Don’t miss ‘Metropolis’ | Books and authors

“Metropolis” by BA Shapiro; Algonquin books (355 pages, $27.95)

Both mystery and sociological study, BA Shapiro’s new novel, “Metropolis”, starts from a fascinating premise. Former drug dealer-turned-straightforward Zach Davidson buys a castle-like warehouse in Cambridge, Massachusetts called Metropolis. These aren’t the corrugated iron units you see on the outskirts of town; these units are huge. Some are double in size, with windows – almost like studios. You see what I mean.

Zach hires Rose as office manager – Rose, who skims the money to pay for her good-for-nothing son’s football equipment and quietly charges several people (cash) to allow them to live (illegally) in their units.

The chapters are told from various points of view, including those of Zach; Pink; Liddy – a wealthy woman trying to escape her abusive husband; Marta – a student whose immigration status was marred by a clerical error and who is now at risk of deportation; Jason, a lawyer who “offices” out of Metropolis; and, most fascinatingly, Serge, a street photographer who pays Rose to allow him to photograph the interiors of units.

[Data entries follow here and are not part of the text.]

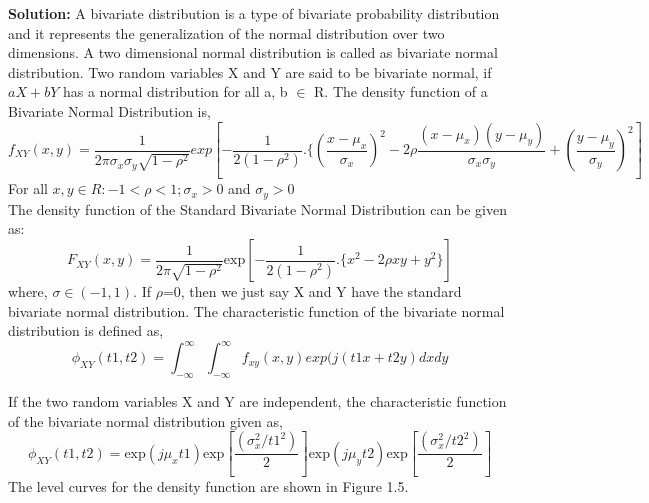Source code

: \noindent \textbf{Solution:} A bivariate distribution is a type of bivariate probability distribution and it represents the generalization of the normal distribution over two dimensions. A two dimensional normal distribution is called as bivariate normal distribution. Two random variables X and Y are said to be bivariate normal, if $aX+bY$ has a normal distribution for all a, b $\in$ R. The density function of a Bivariate Normal Distribution is,\\
$$f_{XY}(x,y)=\frac{1}{2\pi\sigma_x\sigma_y\sqrt{1-\rho^2}}exp\left[-\frac{1}{2(1-\rho^2)}.\{(\frac{x-\mu_x}{\sigma_x})^2-2\rho\frac{(x-\mu_x)(y-\mu_y)}{\sigma_x\sigma_y}+(\frac{y-\mu_y}{\sigma_y})^2\right]$$
For all   $x, y \in R: -1< \rho <1;   \sigma_x >0$ and $\sigma_y >0$\\
\noindent The density function of the Standard Bivariate Normal Distribution can be given as:\\
$$F_{XY}(x,y)=\frac{1}{2\pi\sqrt{1-\rho^2}}\text{exp}\left[-\frac{1}{2(1-\rho^2)}.\{x^2-2\rho xy+y^2\}\right]$$
where, $\sigma \in (-1, 1)$. If $\rho$=0, then we just say X and Y have the standard bivariate normal distribution.
\noindent The characteristic function of the bivariate normal distribution is defined as,
$$\phi_{XY}(t1,t2)=\int_{-\infty}^{\infty}\int_{-\infty}^{\infty} f_{xy}(x,y)exp(j(t1x+t2y)dxdy$$

\noindent If the two random variables X and Y are independent, the characteristic function of the bivariate normal distribution given as,
$$\phi_{XY}(t1,t2)=\text{exp}(j\mu_xt1)\text{exp}\left[\frac{(\sigma_x^2/t1^2)}{2}\right]\text{exp}(j\mu_yt2)\text{exp}\left[\frac{(\sigma_x^2/t2^2)}{2}\right]$$
 \noindent The level curves for the density function are shown in Figure 1.5. 
 

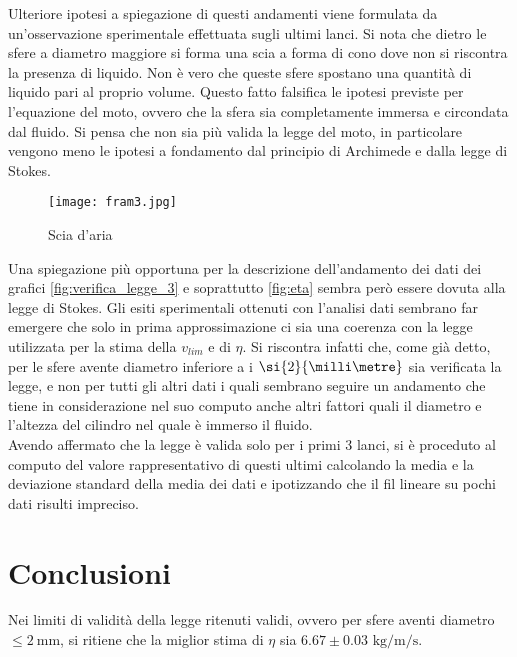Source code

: \documentclass[a4paper,11pt,oneside]{article}
\begin{document}
Ulteriore ipotesi a spiegazione di questi andamenti viene formulata da un'osservazione sperimentale effettuata sugli ultimi lanci. Si nota che dietro le sfere a diametro maggiore si forma una scia a forma di cono dove non si riscontra la presenza di liquido. Non è vero che queste sfere spostano una quantità di liquido pari al proprio volume. Questo fatto falsifica le ipotesi previste per l'equazione del moto, ovvero che la sfera sia completamente immersa e circondata dal fluido. Si pensa che non sia più valida la legge del moto, in particolare vengono meno le ipotesi a fondamento dal principio di Archimede e dalla legge di Stokes.\\

 \begin{wrapfigure}{l}{3.5cm}
    \centering
    \vspace{0.5cm}
    \texttt{[image: fram3.jpg]}
    \caption{Scia d'aria}
    \label{fig:scia_aria}
\end{wrapfigure}

Una spiegazione più opportuna per la descrizione dell'andamento dei dati dei grafici \ref{fig:verifica_legge_3} e soprattutto \ref{fig:eta} sembra però essere dovuta alla legge di Stokes.
Gli esiti sperimentali ottenuti con l'analisi dati sembrano far emergere che
solo in prima approssimazione ci sia una coerenza con la legge utilizzata per la stima della $v_{lim}$ e di $\eta$.  Si riscontra infatti che, come già detto, per le sfere avente diametro inferiore a i $\si{2}{\milli\metre}$ sia verificata la legge, e non per tutti gli altri dati i quali sembrano seguire un andamento che tiene in considerazione nel suo computo anche altri fattori quali il diametro e l'altezza del cilindro nel quale è immerso il fluido. \\

Avendo affermato che la legge è valida solo per i primi 3 lanci, si è proceduto al computo del valore rappresentativo di questi ultimi calcolando la media e la deviazione standard della media dei dati e ipotizzando che il fil lineare su pochi dati risulti impreciso.



\section{Conclusioni}
Nei limiti di validità della legge ritenuti validi, ovvero per sfere aventi diametro $\leq \SI{2}{\milli\meter}$,  si ritiene che la miglior stima di $\eta$ sia $6.67 \pm 0.03$  $\si{\kilo\gram\per\metre\per\second}$.
\end{document}
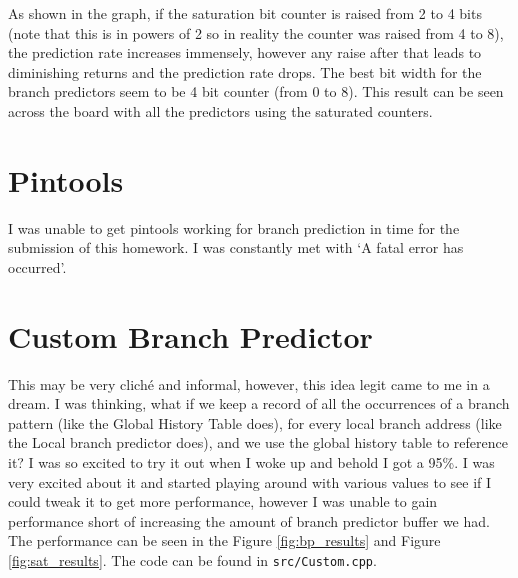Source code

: \documentclass{article}
\begin{document}
        As shown in the graph, if the saturation bit counter is raised from 2 to 4 bits (note that this is in powers of 2 so in reality the counter was raised from 4 to 8), the prediction rate increases immensely, however any raise after that leads to diminishing returns and the prediction rate drops. The best bit width for the branch predictors seem to be 4 bit counter (from 0 to 8). This result can be seen across the board with all the predictors using the saturated counters.

    \section{Pintools}
        I was unable to get pintools working for branch prediction in time for the submission of this homework. I was constantly met with `A fatal error has occurred'.

    \section{Custom Branch Predictor}
        This may be very cliché and informal, however, this idea legit came to me in a dream. I was thinking, what if we keep a record of all the occurrences of a branch pattern (like the Global History Table does), for every local branch address (like the Local branch predictor does), and we use the global history table to reference it? I was so excited to try it out when I woke up and behold I got a 95\%. I was very excited about it and started playing around with various values to see if I could tweak it to get more performance, however I was unable to gain performance short of increasing the amount of branch predictor buffer we had. The performance can be seen in the Figure \ref{fig:bp_results} and Figure \ref{fig:sat_results}. The code can be found in \texttt{src/Custom.cpp}.
\end{document}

This is an exuberant novel – not funny, but entertaining, as we first learn why so many people call Metropolis home, then watch everything explode when someone falls (or was pushed? ) In an elevator shaft.

Shapiro clearly loves her characters, and you can tell she struggled with the harm that had to be done to them. All are guilty of something, and all have taken refuge in the mini-city that is Metropolis, although after the fall none of them, of course, can stay. And now what?